Federal MPs will discuss gay marriage with their constituents after a bill was passed in parliament on Thursday, and they will find a variety of views in the Greek community.
A spokesperson for the support network, Greek and Gay, said the group welcomed any move towards recognising same-sex marriage.
“It’s about time we were treated as equal and it’s about time we were able to get married,” the spokesperson, who wished to remain anonymous, said.
A Greens motion, calling on MPs to consult voters on equal treatment of same sex couples, was passed by a single vote in parliament on Thursday.
But St Andrew’s Greek Orthodox Theological College Academic Secretary, Dr Philip Kariatlis, ruled out same sex marriage within the Greek Orthodox tradition.
“Marriage is there to reflect the love of God, and the love of God is unitive, complementary and life-giving,” he said.
“And, as such, that cannot happen within same-sex couples, so the Orthodox Church wouldn’t recognise gay marriage.”
Dr Kariatlis said the church would have no objection to equal legal rights for same-sex couples.
“Whatever rights married couples have, there’s no reason these couples shouldn’t have these rights,” he said.
He said the Greek concept of sin, ‘amartia’, was better understood as ‘missing the mark’.
“Homosexuality, we would see as a misdirected energy, not being directed at God,” he said.
“And what is very big for the Orthodox Church is you condemn the sin, but not the sinner.”
Dr Kariatlis stressed the role of the Church was not to emphasise rules, but to find Christ.
“The role of the Church is to continue to show love,” he said.
Former co-convenor of the Gay and Lesbian Human Rights Lobby, Demetra Giannakopoulos, said community attitudes are changing.
“It’s not that long ago we struggled with marriage between Greeks and non-Greeks,” she said.
“There’s no doubt about it – the support for same-sex marriage has certainly increased.”
Ms Giannakopoulos welcomed the motion, adding that “great strides have been made” in achieving equality for same-sex couples over the past couple of years.

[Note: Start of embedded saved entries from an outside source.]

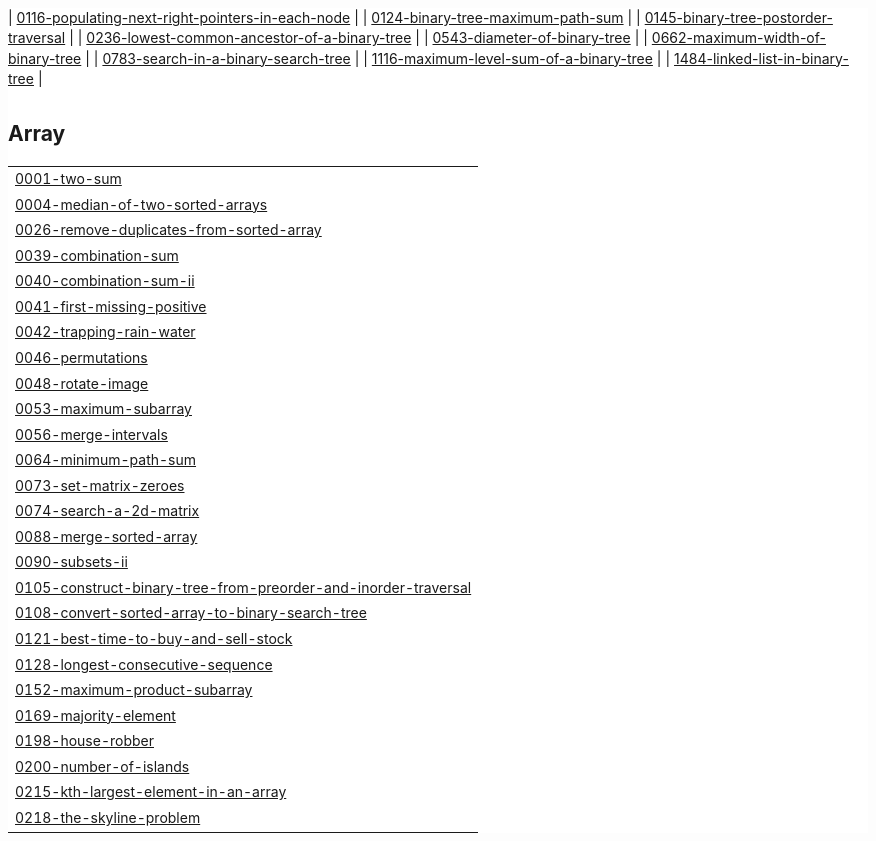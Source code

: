| [0116-populating-next-right-pointers-in-each-node](https://github.com/shrutisinghania/LeetCode/tree/master/0116-populating-next-right-pointers-in-each-node) |
| [0124-binary-tree-maximum-path-sum](https://github.com/shrutisinghania/LeetCode/tree/master/0124-binary-tree-maximum-path-sum) |
| [0145-binary-tree-postorder-traversal](https://github.com/shrutisinghania/LeetCode/tree/master/0145-binary-tree-postorder-traversal) |
| [0236-lowest-common-ancestor-of-a-binary-tree](https://github.com/shrutisinghania/LeetCode/tree/master/0236-lowest-common-ancestor-of-a-binary-tree) |
| [0543-diameter-of-binary-tree](https://github.com/shrutisinghania/LeetCode/tree/master/0543-diameter-of-binary-tree) |
| [0662-maximum-width-of-binary-tree](https://github.com/shrutisinghania/LeetCode/tree/master/0662-maximum-width-of-binary-tree) |
| [0783-search-in-a-binary-search-tree](https://github.com/shrutisinghania/LeetCode/tree/master/0783-search-in-a-binary-search-tree) |
| [1116-maximum-level-sum-of-a-binary-tree](https://github.com/shrutisinghania/LeetCode/tree/master/1116-maximum-level-sum-of-a-binary-tree) |
| [1484-linked-list-in-binary-tree](https://github.com/shrutisinghania/LeetCode/tree/master/1484-linked-list-in-binary-tree) |
## Array
|  |
| ------- |
| [0001-two-sum](https://github.com/shrutisinghania/LeetCode/tree/master/0001-two-sum) |
| [0004-median-of-two-sorted-arrays](https://github.com/shrutisinghania/LeetCode/tree/master/0004-median-of-two-sorted-arrays) |
| [0026-remove-duplicates-from-sorted-array](https://github.com/shrutisinghania/LeetCode/tree/master/0026-remove-duplicates-from-sorted-array) |
| [0039-combination-sum](https://github.com/shrutisinghania/LeetCode/tree/master/0039-combination-sum) |
| [0040-combination-sum-ii](https://github.com/shrutisinghania/LeetCode/tree/master/0040-combination-sum-ii) |
| [0041-first-missing-positive](https://github.com/shrutisinghania/LeetCode/tree/master/0041-first-missing-positive) |
| [0042-trapping-rain-water](https://github.com/shrutisinghania/LeetCode/tree/master/0042-trapping-rain-water) |
| [0046-permutations](https://github.com/shrutisinghania/LeetCode/tree/master/0046-permutations) |
| [0048-rotate-image](https://github.com/shrutisinghania/LeetCode/tree/master/0048-rotate-image) |
| [0053-maximum-subarray](https://github.com/shrutisinghania/LeetCode/tree/master/0053-maximum-subarray) |
| [0056-merge-intervals](https://github.com/shrutisinghania/LeetCode/tree/master/0056-merge-intervals) |
| [0064-minimum-path-sum](https://github.com/shrutisinghania/LeetCode/tree/master/0064-minimum-path-sum) |
| [0073-set-matrix-zeroes](https://github.com/shrutisinghania/LeetCode/tree/master/0073-set-matrix-zeroes) |
| [0074-search-a-2d-matrix](https://github.com/shrutisinghania/LeetCode/tree/master/0074-search-a-2d-matrix) |
| [0088-merge-sorted-array](https://github.com/shrutisinghania/LeetCode/tree/master/0088-merge-sorted-array) |
| [0090-subsets-ii](https://github.com/shrutisinghania/LeetCode/tree/master/0090-subsets-ii) |
| [0105-construct-binary-tree-from-preorder-and-inorder-traversal](https://github.com/shrutisinghania/LeetCode/tree/master/0105-construct-binary-tree-from-preorder-and-inorder-traversal) |
| [0108-convert-sorted-array-to-binary-search-tree](https://github.com/shrutisinghania/LeetCode/tree/master/0108-convert-sorted-array-to-binary-search-tree) |
| [0121-best-time-to-buy-and-sell-stock](https://github.com/shrutisinghania/LeetCode/tree/master/0121-best-time-to-buy-and-sell-stock) |
| [0128-longest-consecutive-sequence](https://github.com/shrutisinghania/LeetCode/tree/master/0128-longest-consecutive-sequence) |
| [0152-maximum-product-subarray](https://github.com/shrutisinghania/LeetCode/tree/master/0152-maximum-product-subarray) |
| [0169-majority-element](https://github.com/shrutisinghania/LeetCode/tree/master/0169-majority-element) |
| [0198-house-robber](https://github.com/shrutisinghania/LeetCode/tree/master/0198-house-robber) |
| [0200-number-of-islands](https://github.com/shrutisinghania/LeetCode/tree/master/0200-number-of-islands) |
| [0215-kth-largest-element-in-an-array](https://github.com/shrutisinghania/LeetCode/tree/master/0215-kth-largest-element-in-an-array) |
| [0218-the-skyline-problem](https://github.com/shrutisinghania/LeetCode/tree/master/0218-the-skyline-problem) |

In 2005, the Federal Government changed the Marriage Act to define marriage as between a man and a woman.
But Ms Giannakopoulos, who is today attending a rally in support of same-sex marriage, said she expects the Act to change in the coming years.
“It’s just a realisation that it’s not going to damage other marriages,” Ms Giannakopoulos, a lawyer, said.
“It’s about strengthening families, it’s about strengthening communities, and it doesn’t matter how your family is constituted, as long as it’s loving.”
She said it was simply a question of equality.
“You can’t be a little bit equal, you’re either equal or you’re not,” she said.